Tally every line of the listing below that holds "throws", then give the tally alone.
※ ※ ※
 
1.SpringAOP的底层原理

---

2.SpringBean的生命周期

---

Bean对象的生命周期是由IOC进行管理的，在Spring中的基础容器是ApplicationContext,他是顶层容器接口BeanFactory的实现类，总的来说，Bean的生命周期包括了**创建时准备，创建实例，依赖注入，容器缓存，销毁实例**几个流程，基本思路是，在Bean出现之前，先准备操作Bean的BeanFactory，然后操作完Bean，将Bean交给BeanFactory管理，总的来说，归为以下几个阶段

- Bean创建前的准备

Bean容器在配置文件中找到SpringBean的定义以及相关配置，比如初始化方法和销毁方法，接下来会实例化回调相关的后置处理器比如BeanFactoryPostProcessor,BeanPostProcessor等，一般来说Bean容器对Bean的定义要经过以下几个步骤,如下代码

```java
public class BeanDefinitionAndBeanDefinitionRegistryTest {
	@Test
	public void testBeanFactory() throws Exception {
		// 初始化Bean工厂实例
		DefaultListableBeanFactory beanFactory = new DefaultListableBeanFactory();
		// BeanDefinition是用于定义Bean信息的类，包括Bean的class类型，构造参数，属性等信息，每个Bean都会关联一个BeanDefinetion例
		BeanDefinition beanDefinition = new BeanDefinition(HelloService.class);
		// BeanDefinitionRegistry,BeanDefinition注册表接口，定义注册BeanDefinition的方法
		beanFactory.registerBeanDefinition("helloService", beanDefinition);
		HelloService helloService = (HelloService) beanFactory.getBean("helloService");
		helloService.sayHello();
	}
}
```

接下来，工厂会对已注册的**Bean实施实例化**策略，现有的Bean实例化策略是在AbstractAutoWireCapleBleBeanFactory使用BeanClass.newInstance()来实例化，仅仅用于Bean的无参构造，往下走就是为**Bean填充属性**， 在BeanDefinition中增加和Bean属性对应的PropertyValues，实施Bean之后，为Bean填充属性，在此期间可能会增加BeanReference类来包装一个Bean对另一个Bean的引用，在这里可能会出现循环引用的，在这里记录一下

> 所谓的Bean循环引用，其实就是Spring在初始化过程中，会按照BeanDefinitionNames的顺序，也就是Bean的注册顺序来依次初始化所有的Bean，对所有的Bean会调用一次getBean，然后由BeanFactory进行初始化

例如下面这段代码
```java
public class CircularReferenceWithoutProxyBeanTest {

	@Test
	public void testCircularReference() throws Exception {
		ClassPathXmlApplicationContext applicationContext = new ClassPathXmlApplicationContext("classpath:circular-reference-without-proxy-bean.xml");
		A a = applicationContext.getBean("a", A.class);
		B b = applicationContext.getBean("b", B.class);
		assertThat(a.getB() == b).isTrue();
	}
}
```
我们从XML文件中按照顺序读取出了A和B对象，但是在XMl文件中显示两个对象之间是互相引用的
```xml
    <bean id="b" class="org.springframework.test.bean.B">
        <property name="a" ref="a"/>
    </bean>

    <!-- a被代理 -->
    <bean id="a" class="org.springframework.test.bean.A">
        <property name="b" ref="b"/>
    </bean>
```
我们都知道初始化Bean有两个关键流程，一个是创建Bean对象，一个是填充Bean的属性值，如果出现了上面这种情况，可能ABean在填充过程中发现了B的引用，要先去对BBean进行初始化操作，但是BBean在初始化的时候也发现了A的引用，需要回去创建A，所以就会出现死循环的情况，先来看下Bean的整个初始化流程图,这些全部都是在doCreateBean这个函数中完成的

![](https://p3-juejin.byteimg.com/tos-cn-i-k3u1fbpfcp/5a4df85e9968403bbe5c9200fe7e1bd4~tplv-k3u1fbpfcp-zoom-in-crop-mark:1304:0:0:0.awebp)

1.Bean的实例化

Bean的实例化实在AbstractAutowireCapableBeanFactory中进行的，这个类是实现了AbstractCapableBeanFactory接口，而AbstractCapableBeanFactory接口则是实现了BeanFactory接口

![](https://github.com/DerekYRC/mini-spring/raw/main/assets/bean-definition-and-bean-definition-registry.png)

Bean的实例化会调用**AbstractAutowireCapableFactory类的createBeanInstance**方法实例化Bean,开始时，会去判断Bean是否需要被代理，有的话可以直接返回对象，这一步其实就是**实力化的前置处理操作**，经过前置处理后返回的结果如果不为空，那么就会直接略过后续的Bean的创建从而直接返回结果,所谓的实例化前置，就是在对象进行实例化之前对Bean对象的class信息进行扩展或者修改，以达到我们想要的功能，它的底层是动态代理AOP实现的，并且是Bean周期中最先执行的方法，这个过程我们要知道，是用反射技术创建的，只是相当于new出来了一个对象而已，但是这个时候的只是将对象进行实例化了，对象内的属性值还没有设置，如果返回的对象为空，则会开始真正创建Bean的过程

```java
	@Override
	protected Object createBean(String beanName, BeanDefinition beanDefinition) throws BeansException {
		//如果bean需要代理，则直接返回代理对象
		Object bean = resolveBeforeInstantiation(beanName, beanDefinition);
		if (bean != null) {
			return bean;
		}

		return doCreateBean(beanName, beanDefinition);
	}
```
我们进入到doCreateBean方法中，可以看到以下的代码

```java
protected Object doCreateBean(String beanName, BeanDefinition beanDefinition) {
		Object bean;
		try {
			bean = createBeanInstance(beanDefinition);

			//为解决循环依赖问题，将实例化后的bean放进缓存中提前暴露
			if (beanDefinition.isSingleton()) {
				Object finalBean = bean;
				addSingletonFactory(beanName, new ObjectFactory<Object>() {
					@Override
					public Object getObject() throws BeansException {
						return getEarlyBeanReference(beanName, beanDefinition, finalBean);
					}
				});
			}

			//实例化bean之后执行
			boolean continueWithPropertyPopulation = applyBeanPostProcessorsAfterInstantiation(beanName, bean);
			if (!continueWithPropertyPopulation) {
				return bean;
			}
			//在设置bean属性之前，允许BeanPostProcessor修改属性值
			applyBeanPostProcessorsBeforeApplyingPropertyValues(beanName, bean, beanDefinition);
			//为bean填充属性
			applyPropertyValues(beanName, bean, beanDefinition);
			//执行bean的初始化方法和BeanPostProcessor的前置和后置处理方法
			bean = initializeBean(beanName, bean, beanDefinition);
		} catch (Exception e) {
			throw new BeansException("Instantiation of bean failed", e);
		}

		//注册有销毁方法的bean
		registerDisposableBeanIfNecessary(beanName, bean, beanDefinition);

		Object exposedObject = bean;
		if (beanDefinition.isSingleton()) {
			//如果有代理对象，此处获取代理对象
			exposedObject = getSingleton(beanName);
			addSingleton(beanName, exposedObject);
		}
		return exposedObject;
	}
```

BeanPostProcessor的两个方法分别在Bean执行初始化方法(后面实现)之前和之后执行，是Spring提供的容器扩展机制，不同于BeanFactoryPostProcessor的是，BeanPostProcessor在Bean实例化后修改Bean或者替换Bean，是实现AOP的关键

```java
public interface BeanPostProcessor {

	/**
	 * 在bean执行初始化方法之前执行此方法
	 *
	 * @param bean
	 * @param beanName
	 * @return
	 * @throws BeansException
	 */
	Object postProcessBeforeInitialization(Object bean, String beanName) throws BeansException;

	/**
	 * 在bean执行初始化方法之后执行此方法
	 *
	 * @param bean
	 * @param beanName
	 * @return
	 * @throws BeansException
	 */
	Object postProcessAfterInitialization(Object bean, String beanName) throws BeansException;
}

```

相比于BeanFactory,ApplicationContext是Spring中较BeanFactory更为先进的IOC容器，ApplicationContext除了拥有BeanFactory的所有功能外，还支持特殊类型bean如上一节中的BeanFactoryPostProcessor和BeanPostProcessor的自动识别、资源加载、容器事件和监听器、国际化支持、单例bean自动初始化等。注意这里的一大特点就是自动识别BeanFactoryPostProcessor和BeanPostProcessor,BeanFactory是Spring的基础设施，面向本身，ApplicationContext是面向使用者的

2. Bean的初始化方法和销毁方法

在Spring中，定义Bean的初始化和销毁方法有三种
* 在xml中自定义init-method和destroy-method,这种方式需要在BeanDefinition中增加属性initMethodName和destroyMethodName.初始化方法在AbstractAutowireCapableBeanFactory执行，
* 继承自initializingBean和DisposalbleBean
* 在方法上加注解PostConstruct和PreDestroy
※ ※ ※
*Answer area:*
8